北朝鮮と国境を接する中国吉林省長白朝鮮自治県に建てられている高さ50メートルの観光用展望台について、北朝鮮側が「見世物にされている」としてクレームをつけ、北朝鮮軍の兵士が中国人観光客に自動小銃の銃口を向け威嚇する一方で、対する中国側が石を投げるなど、両者間で小競り合いが起きていることが分かった。このまま放置すれば、事態が悪化する恐れもあり、展望台は一時的に閉鎖されている。米政府系報道機関「ラヂオ・フリー・アジア(RFA)」が報じた。
この展望台は中国の観光業者が2021年に建設したもので、展望台からは北朝鮮の街並みや人々の様子が一目で見ることができる。
また展望台の入場料金は7元(約150円)と安いこともあって、毎日多くの観光客でにぎわうなど、この地域では最も人気の高い観光施設となっているという。
しかし、北朝鮮側は見下ろされる形となり、住民から「彼ら(中国人)は我々をまるで動物の群れを観察しているかのように写真を撮っている。我々は見世物ではない」などとの苦情が出た。それを受けて北朝鮮の恵山市当局は、長白朝鮮自治県側に「展望台は国境地帯に不要な施設を建設しないという両国の国境管理協定に違反する建築物で、取り壊すべきだ」と申し入れを行った。
これに対して、長白朝鮮自治県は「観光業者が建てたもので、県は関係ない」と反発していたが、国境警備の北朝鮮軍兵士が展望台に向かって大声で怒鳴ったり、自動小銃を構えるなどしたことから、中国人観光客が兵士らに石を投げつけるなど、一触即発の状態になったという。
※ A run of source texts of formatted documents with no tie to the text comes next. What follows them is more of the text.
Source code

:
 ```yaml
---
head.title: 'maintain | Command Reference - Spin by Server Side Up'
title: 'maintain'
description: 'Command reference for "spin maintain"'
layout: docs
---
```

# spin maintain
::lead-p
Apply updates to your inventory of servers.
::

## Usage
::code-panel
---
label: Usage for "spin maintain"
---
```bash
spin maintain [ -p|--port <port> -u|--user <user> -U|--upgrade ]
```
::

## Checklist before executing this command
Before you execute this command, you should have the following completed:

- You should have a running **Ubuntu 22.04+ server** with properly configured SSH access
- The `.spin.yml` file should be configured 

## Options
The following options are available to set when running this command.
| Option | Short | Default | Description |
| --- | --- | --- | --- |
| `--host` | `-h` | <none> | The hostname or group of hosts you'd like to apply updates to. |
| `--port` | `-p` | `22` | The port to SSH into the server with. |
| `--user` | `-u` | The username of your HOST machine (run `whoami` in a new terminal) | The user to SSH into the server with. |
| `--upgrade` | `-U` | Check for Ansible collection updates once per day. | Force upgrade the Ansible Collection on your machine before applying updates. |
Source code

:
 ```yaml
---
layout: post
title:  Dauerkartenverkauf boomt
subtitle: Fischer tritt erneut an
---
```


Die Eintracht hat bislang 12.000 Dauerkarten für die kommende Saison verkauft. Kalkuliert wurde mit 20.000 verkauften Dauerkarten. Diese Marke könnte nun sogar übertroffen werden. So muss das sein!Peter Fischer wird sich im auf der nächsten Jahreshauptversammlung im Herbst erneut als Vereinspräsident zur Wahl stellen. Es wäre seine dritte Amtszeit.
この事態に、北朝鮮側は県当局に対して「このような事態が繰り返されれば、両国間の紛争が今後発展する可能性がある」と警告。中国側も業者に対して、「しばらく休業して、様子を見てほしい」と要請し、業者は3月15日から営業を停止しているが、北朝鮮側は「両国の取り決めに従って、展望台を撤去すべきだ」との主張を繰り返しているという。